We all knew Anthony Davis would be in this category since he declared for the draft. With such a lengthy frame and natural basketball instincts, he will be the cornerstone of this New Orleans franchise. Yet, we’ve heard this all before. What you haven’t heard is someone saying he does not deserve the ROY award. Before you Davis lovers close the article, let me explain. As of right now, he is hovering around 13 points and 8 rebounds per game. The last ROY to average those numbers was Amar’e Stoudemire in 2002-03. It took Amar’e, and all big men for that matter, time to adjust to the NBA. These guys go in the trenches each night and bang with the biggest bodies in the league. It takes a toll. Davis already has a lanky frame and a very under-developed offensive game. He does his part on the defensive end and on the boards, keeping him in the ROY race.

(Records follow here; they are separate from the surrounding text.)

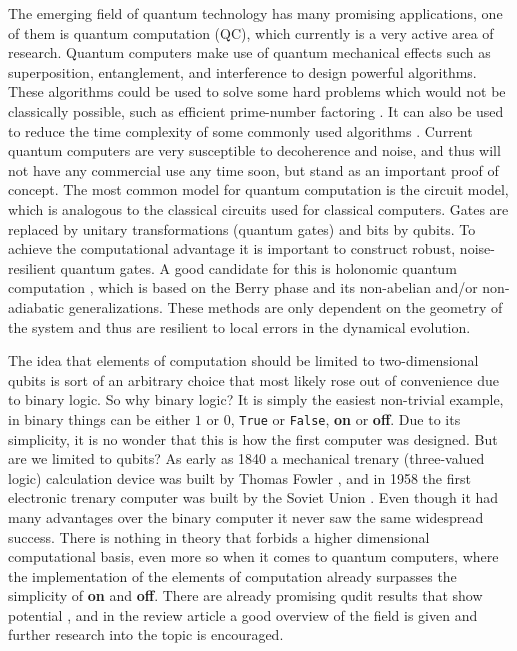 The emerging field of quantum technology has many promising applications, one of them is quantum computation (QC), which currently is a very active area of research. Quantum computers make use of quantum mechanical effects such as superposition, entanglement, and interference to design powerful algorithms. These algorithms could be used to solve some hard problems which would not be classically possible, such as efficient prime-number factoring \cite{shor}. It can also be used to reduce the time complexity of some commonly used algorithms \cite{Grover}. Current quantum computers are very susceptible to decoherence and noise, and thus will not have any commercial use any time soon, but stand as an important proof of concept. 
The most common model for quantum computation is the circuit model, which is analogous to the classical circuits used for classical computers. Gates are replaced by unitary transformations (quantum gates) and bits by qubits. To achieve the computational advantage it is important to construct robust, noise-resilient quantum gates. A good candidate for this is holonomic quantum computation \cite{HQC,NHQC}, which is based on the Berry phase \cite{berry} and its non-abelian and/or non-adiabatic generalizations\cite{anandan1,anandan2,zee}. These methods are only dependent on the geometry of the system and thus are resilient to local errors in the dynamical evolution.


The idea that elements of computation should be limited to two-dimensional qubits is sort of an arbitrary choice that most likely rose out of convenience due to binary logic. So why binary logic? It is simply the easiest non-trivial example, in binary things can be either $1$ or $0$, {\tt True} or {\tt False}, \textbf{on} or \textbf{off}. Due to its simplicity, it is no wonder that this is how the first computer was designed. But are we limited to qubits? As early as 1840 a mechanical trenary (three-valued logic) calculation device was built by Thomas Fowler \cite{tricalc}, and in 1958 the first electronic trenary computer was built by the Soviet Union \cite{setun}. Even though it had many advantages over the binary computer it never saw the same widespread success. There is nothing in theory that forbids a higher dimensional computational basis, even more so when it comes to quantum computers, where the implementation of the elements of computation already surpasses the simplicity of \textbf{on} and \textbf{off}. There are already promising qudit results that show potential \cite{qutrit1,qudit2,qudit3}, and in the review article \cite{qudit} a good overview of the field is given and further research into the topic is encouraged.

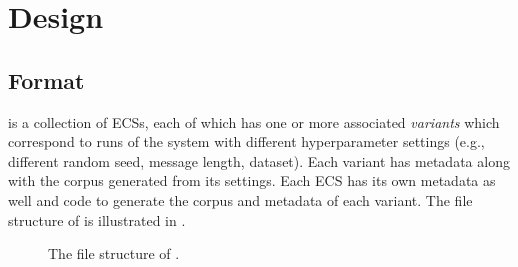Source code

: \section{Design}
\unskip\label{elcc:sec:design}

\subsection{Format}
\unskip\label{elcc:sec:format}

\theLib{} is a collection of ECSs, each of which has one or more associated \emph{variants} which correspond to runs of the system with different hyperparameter settings (e.g., different random seed, message length, dataset).
Each variant has metadata along with the corpus generated from its settings.
Each ECS has its own metadata as well and code to generate the corpus and metadata of each variant.
The file structure of \theLib{} is illustrated in .

\begin{figure}
  \centering
  \small
  \caption{The file structure of \theLib{}.}
  \unskip\label{elcc:fig:structure}
\end{figure}


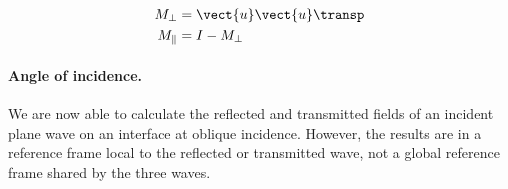 \begin{subequations}
    \begin{align}
        M_\perp &= \vect{u} \vect{u}\transp
        \label{eq:perp_decomposition_matrix}
        \\
        M_\parallel & = I - M_\perp
        \label{eq:para_decomposition_matrix}
    \end{align}
    \label{eq:para_perp_decomposition_matrix}
\end{subequations}


\paragraph{Angle of incidence.}
We are now able to calculate the reflected and transmitted fields of an incident plane wave on an interface at oblique incidence.
However, the results are in a reference frame local to the reflected or transmitted wave, not a global reference frame shared by the three waves.

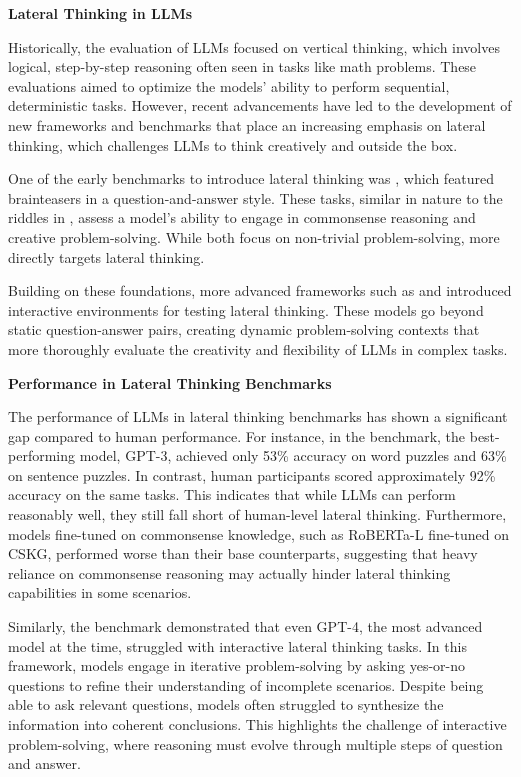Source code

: \textbf{Lateral Thinking in \acp{LLM}}

Historically, the evaluation of \acp{LLM} focused on vertical thinking, which involves logical, step-by-step reasoning often seen in tasks like math problems. These evaluations aimed to optimize the models' ability to perform sequential, deterministic tasks. However, recent advancements have led to the development of new frameworks and benchmarks that place an increasing emphasis on lateral thinking, which challenges \acp{LLM} to think creatively and outside the box.

One of the early benchmarks to introduce lateral thinking was , which featured brainteasers in a question-and-answer style. These tasks, similar in nature to the riddles in , assess a model's ability to engage in commonsense reasoning and creative problem-solving. While both focus on non-trivial problem-solving,  more directly targets lateral thinking.

Building on these foundations, more advanced frameworks such as  and  introduced interactive environments for testing lateral thinking. These models go beyond static question-answer pairs, creating dynamic problem-solving contexts that more thoroughly evaluate the creativity and flexibility of \acp{LLM} in complex tasks.

\textbf{Performance in Lateral Thinking Benchmarks}

The performance of \acp{LLM} in lateral thinking benchmarks has shown a significant gap compared to human performance. For instance, in the  benchmark, the best-performing model, \ac{GPT}-3, achieved only 53\% accuracy on word puzzles and 63\% on sentence puzzles. In contrast, human participants scored approximately 92\% accuracy on the same tasks. This indicates that while \acp{LLM} can perform reasonably well, they still fall short of human-level lateral thinking. Furthermore, models fine-tuned on commonsense knowledge, such as RoBERTa-L fine-tuned on CSKG, performed worse than their base counterparts, suggesting that heavy reliance on commonsense reasoning may actually hinder lateral thinking capabilities in some scenarios.

Similarly, the  benchmark demonstrated that even \ac{GPT}-4, the most advanced model at the time, struggled with interactive lateral thinking tasks. In this framework, models engage in iterative problem-solving by asking yes-or-no questions to refine their understanding of incomplete scenarios. Despite being able to ask relevant questions, models often struggled to synthesize the information into coherent conclusions. This highlights the challenge of interactive problem-solving, where reasoning must evolve through multiple steps of question and answer.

Why does a guy who only averages 13 a game in the ROY race? Well, who else is there? Bradley Beal won the Rookie of the Month in the east for December and continuing his hot streak with 17 points per game so far in January. Unfortunately for Beal, John Wall just came back to the lineup and is sure to take the star’s usual 20 shots per game. It will be interesting to see how Beal’s numbers are affected by the return. Being a Cleveland native, I hate to say this, but Dion Waiters should not even be in this conversation. He may be averaging a healthy 15.8 points per game, but on that Cavs team, he can jack up as many shots as he wants. And he does. David Thorpe was correct in saying he takes way too many step-back jumpers and awful 3-pointers that sometimes make you want to send him to the D-league. Then he’ll have a night where he scores 33 and gets to peek his head out of coach Byron Scott’s doghouse. When he is not scoring, he is more of a liability than anything.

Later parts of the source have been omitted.